Enterprise AI adoption is rising, but daily use, governance, and security controls lag as agentic systems spread across organizations.
Survey data indicates a significant increase in sanctioned AI tool access within organizations, rising from under 40% to approximately 60% of workers in a year. However, daily integration of these tools into routine workflows lags behind, with usage patterns varying across different roles and functions. Early productivity gains are reported for specific tasks like summarization, research, and basic automation, but widespread, end-to-end AI usage across teams is less common. This discrepancy is attributed to gaps in training, suboptimal workflow design, and unclear expectations. Transitioning AI pilot projects to production environments remains a challenge, with only a quarter of surveyed organizations reporting significant progress. The integration process involves substantial work, security reviews, and compliance checks. This shift introduces new operational security risks, as existing controls designed for human activity may not adequately address potential misuse of permitted AI access outside its intended workflow. Risks include agents performing valid actions in incorrect contexts, necessitating dynamic permission models based on task scope.
The research categorizes organizations based on how deeply AI impacts their core operations. Roughly one-third of companies are experiencing profound changes, such as developing new AI-driven products, overhauling processes, or revising business models. The remaining companies primarily integrate AI through minor process updates or within existing workflows. While all groups acknowledge productivity improvements in daily tasks, the impact on overall revenue remains limited. Future revenue growth is anticipated from new AI-powered products and services, with current benefits focused on enhancing operational output and supporting decision-making. Security teams face increasing complexity as agentic workflows expand across more systems. The proliferation of action patterns as agents connect various tools and services makes monitoring challenging. The need for external control mechanisms that can independently interrupt invalid activities, without relying on the agent's self-regulation, is crucial to prevent destructive sequences and potential data loss.
Workforce readiness for AI is a recurring theme, with many organizations concentrating on fundamental AI training rather than comprehensive changes to job design, career progression, or role redefinition. Leaders foresee automation transforming many job aspects in the coming years, particularly affecting entry-level and task-oriented positions. Managers are expected to dedicate more time to overseeing hybrid work shared between humans and AI systems. Reliability risks extend beyond access control; agents might appear to perform well based on internal metrics but fail to deliver intended real-world outcomes. Without independent evaluation tied to external results, organizations lack confirmation of an agent's true value. Implementing continuous assessment mechanisms external to the agent is suggested to validate outcomes during live operations.

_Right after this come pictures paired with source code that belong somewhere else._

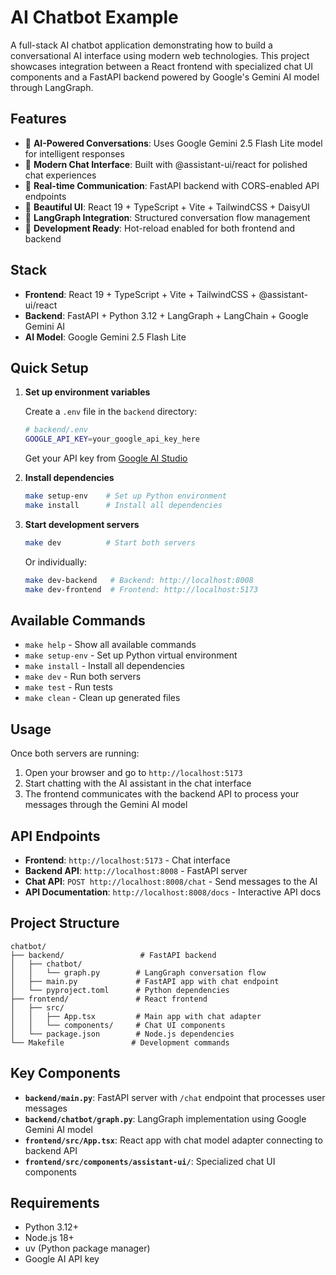 # AI Chatbot Example

A full-stack AI chatbot application demonstrating how to build a conversational AI interface using modern web technologies. This project showcases integration between a React frontend with specialized chat UI components and a FastAPI backend powered by Google's Gemini AI model through LangGraph.

## Features

- 🤖 **AI-Powered Conversations**: Uses Google Gemini 2.5 Flash Lite model for intelligent responses
- 💬 **Modern Chat Interface**: Built with @assistant-ui/react for polished chat experiences
- 🔄 **Real-time Communication**: FastAPI backend with CORS-enabled API endpoints
- 🎨 **Beautiful UI**: React 19 + TypeScript + Vite + TailwindCSS + DaisyUI
- 🔧 **LangGraph Integration**: Structured conversation flow management
- 🚀 **Development Ready**: Hot-reload enabled for both frontend and backend

## Stack

- **Frontend**: React 19 + TypeScript + Vite + TailwindCSS + @assistant-ui/react
- **Backend**: FastAPI + Python 3.12 + LangGraph + LangChain + Google Gemini AI
- **AI Model**: Google Gemini 2.5 Flash Lite

## Quick Setup

1. **Set up environment variables**

   Create a `.env` file in the `backend` directory:

   ```bash
   # backend/.env
   GOOGLE_API_KEY=your_google_api_key_here
   ```

   Get your API key from [Google AI Studio](https://aistudio.google.com/app/apikey)

2. **Install dependencies**

   ```bash
   make setup-env    # Set up Python environment
   make install      # Install all dependencies
   ```

3. **Start development servers**

   ```bash
   make dev          # Start both servers
   ```

   Or individually:

   ```bash
   make dev-backend   # Backend: http://localhost:8008
   make dev-frontend  # Frontend: http://localhost:5173
   ```

## Available Commands

- `make help` - Show all available commands
- `make setup-env` - Set up Python virtual environment
- `make install` - Install all dependencies
- `make dev` - Run both servers
- `make test` - Run tests
- `make clean` - Clean up generated files

## Usage

Once both servers are running:

1. Open your browser and go to `http://localhost:5173`
2. Start chatting with the AI assistant in the chat interface
3. The frontend communicates with the backend API to process your messages through the Gemini AI model

## API Endpoints

- **Frontend**: `http://localhost:5173` - Chat interface
- **Backend API**: `http://localhost:8008` - FastAPI server
- **Chat API**: `POST http://localhost:8008/chat` - Send messages to the AI
- **API Documentation**: `http://localhost:8008/docs` - Interactive API docs

## Project Structure

```
chatbot/
├── backend/                 # FastAPI backend
│   ├── chatbot/
│   │   └── graph.py        # LangGraph conversation flow
│   ├── main.py             # FastAPI app with chat endpoint
│   └── pyproject.toml      # Python dependencies
├── frontend/               # React frontend
│   ├── src/
│   │   ├── App.tsx         # Main app with chat adapter
│   │   └── components/     # Chat UI components
│   └── package.json        # Node.js dependencies
└── Makefile               # Development commands
```

## Key Components

- **`backend/main.py`**: FastAPI server with `/chat` endpoint that processes user messages
- **`backend/chatbot/graph.py`**: LangGraph implementation using Google Gemini AI model
- **`frontend/src/App.tsx`**: React app with chat model adapter connecting to backend API
- **`frontend/src/components/assistant-ui/`**: Specialized chat UI components

## Requirements

- Python 3.12+
- Node.js 18+
- uv (Python package manager)
- Google AI API key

The location and control over AI development are increasingly influencing purchasing and architectural decisions. A significant portion of surveyed companies considers the country of origin in vendor selection, with many opting to build AI stacks using local providers to satisfy data residency and regulatory requirements. Sovereign AI refers to systems designed, trained, and deployed under local laws, utilizing controlled infrastructure and data. This topic is a key part of strategic planning, especially for organizations operating internationally, as requirements differ by region and industry, complicating deployment choices.
Interest in agentic AI, which involves systems capable of setting goals, reasoning, and acting through software interfaces, is rapidly increasing, with nearly three-quarters of surveyed companies planning deployments within two years. However, current usage is lower, and governance maturity lags behind these ambitious adoption plans. Only about one-fifth of respondents have established governance models for autonomous agents. Leaders recognize the necessity for clear boundaries on agent actions, robust approval workflows, continuous monitoring, and comprehensive audit trails. These efforts typically involve cross-functional teams encompassing security, legal, and business leaders. Governance gaps are often linked to identity and privilege management, where AI integrations might circumvent standard practices, leading to elevated permissions and expanded impact in case of exploitation across connected systems.
Physical AI, encompassing robotics, automated machinery, and systems that interact with the physical world, is already in use by over half of the surveyed organizations. Projections show a rise in adoption over the next two years, particularly within manufacturing, logistics, and defense sectors. Deployments are more common in controlled environments like factories and warehouses due to considerations of cost, safety regulations, and regulatory approvals. Business cases frequently involve significant infrastructure modifications, ongoing maintenance, and downtime planning. Security vulnerabilities often arise at the integration points between digital systems and physical assets. Agentic systems, by relying on connections across email, workflow platforms, and third-party services, expand exposure beyond traditional enterprise boundaries, creating shared risk ownership among IT, operational technology, and safety teams.
Many leaders express higher confidence in their AI strategy and governance planning compared to their preparedness in infrastructure, data management, or talent. While strategic and policy decisions are made swiftly at the executive level, implementing system upgrades and developing necessary skills across large organizations takes more time. Enterprise AI adoption remains an ongoing process, shaped by factors such as access to tools, design choices, and organizational structure. Despite continued progress across tools, agents, and physical systems, the daily integration of AI into work remains uneven, indicating that many organizations are still focused on advancing to the next stage of adoption.